Doesn’t science predict a bumblebee can’t fly?
Very insightful from what I read about Boghossian’s books is that he “short changed the reader by offering them the bias definitions
Heard about this on the podcast and really enjoyed reading this piece – your comments on the trust aspects of faith remind me of Dallas Willard’s comments. Having faith in Christ means believing he was right – about everything -and being willing to act accordingly. He also talks about the difference between professing a belief and actually acting as if the belief were true. I know I’m much better at professing my faith than I am demonstrating it through my life and actions.
to all of those who ridicule faith in God as foolish because one can’t prove he exists – I’m reminded of the scene in the 1997 Movie ‘Contact’ (Jodie Foster, Matthew McConaughey)
Matthew: Do you believe your father loved you?
Matthew: Prove it
Thanks for your thoughtful essay. I am an atheist and am motivated to better understand faith in order to better communicate with believers, particularly those whom I love. Often atheists are coming from a place of frustration and anger about beliefs that we think are destructive, that we think are harmful to both believers and society as a whole. Because of these feelings, we often treat others less than gently, which is emotionally harmful and not productive. Also, faith can be an enormous source of strength to believers, and can help them handle adversity, perhaps far more adversity than I would be able to handle. Why would I want to tear something like that down? How does one have a conversation about things that seem to be stated in the Bible, but seem very wrong? One small example, in Matthew in the sermon on the mount, Jesus says, “But I say to you that anyone who divorces his wife, except on the ground of unchastity, causes her to commit adultery; and whoever marries a divorced woman commits adultery.” I have never heard of Christians in our society complain about all the adulterous men who have married divorced women. Perhaps some do, but I don’t think most consider their second or third marriages to be adulterous, and neither do I. Yet, in many cases, we atheists run into a wall of “the bible says so” without any appeal to moral or ethical principles. Right and wrong are not always simple, and they require use of mind, heart and spirit.
I think you’re entirely missing the point here by arguing over semantics.
Do people use their religion to explain how the world works?
Yes. Yes they do.
Whether you call it faith or whatever, it doesn’t make any difference. They still use it as a framework for thinking about how the world works, at least in some subset of cases.

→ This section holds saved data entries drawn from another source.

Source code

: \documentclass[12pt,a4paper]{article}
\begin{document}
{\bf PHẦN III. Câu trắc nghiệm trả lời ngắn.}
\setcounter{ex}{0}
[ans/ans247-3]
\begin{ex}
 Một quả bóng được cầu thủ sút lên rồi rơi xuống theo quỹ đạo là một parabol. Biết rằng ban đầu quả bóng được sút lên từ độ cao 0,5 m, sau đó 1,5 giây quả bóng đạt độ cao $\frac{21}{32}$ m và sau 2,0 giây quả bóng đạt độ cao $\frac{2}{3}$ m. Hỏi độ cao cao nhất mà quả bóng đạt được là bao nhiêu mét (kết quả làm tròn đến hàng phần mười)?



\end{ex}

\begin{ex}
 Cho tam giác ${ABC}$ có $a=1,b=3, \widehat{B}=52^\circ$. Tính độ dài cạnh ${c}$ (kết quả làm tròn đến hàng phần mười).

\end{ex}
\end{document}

“Eight days later, his disciples were again in the house and Thomas was with them. The doors were shut, but Jesus came and stood among them and said, “Peace be with you.” Then he said to Thomas, “Put your finger here and see my hands; and put out your hand and place it in my side; do not be faithless, but believing.” Thomas answered him, “My Lord and my God!” Jesus said to him, “Have you believed because you have seen me? Blessed are those who have not seen and yet believe.”
John 20: 26 – 29 (RSV)
Today, give thanks for your faith and think of all that you believe in that you are unable to see (gravity, your brain, love, pain, etc.). Reflect on the fact that even though you cannot see those things, it doesn’t change your conviction that they are integral to your reality.